● **WHAT NEEDS TO BE DONE**
Exactly the lines from the line containing "to run at that" through the last line of the entries below should appear in the answer, reproduced verbatim.

● **GIVEN DATA**

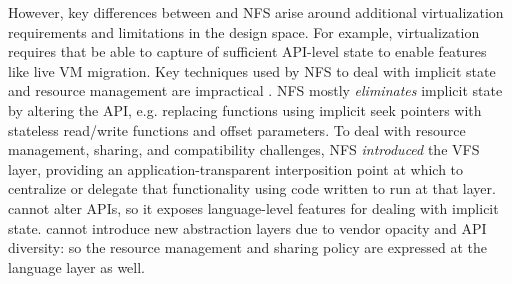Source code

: {However, key differences between \model and NFS arise around additional virtualization requirements and
limitations in the design space.
For example, virtualization requires that \model be able to capture of
sufficient API-level state to enable features like live VM migration.
Key techniques used by NFS to deal with implicit state and
resource management are impractical \model.
NFS mostly \emph{eliminates} implicit state by altering the API,
e.g. replacing functions using implicit seek pointers with stateless read/write functions and offset parameters.
To deal with resource management, sharing, and compatibility challenges,
NFS \emph{introduced} the VFS layer, providing
an application-transparent interposition point at which to centralize or delegate that functionality using code written
to run at that layer. \model cannot alter APIs, so it exposes language-level features for dealing with implicit state.
\model cannot introduce new abstraction layers due to vendor opacity and API diversity: so the
resource management and sharing policy are expressed at the language layer as well.



}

● **SOLVED PROBLEM**
to run at that layer. \model cannot alter APIs, so it exposes language-level features for dealing with implicit state.
\model cannot introduce new abstraction layers due to vendor opacity and API diversity: so the
resource management and sharing policy are expressed at the language layer as well.



}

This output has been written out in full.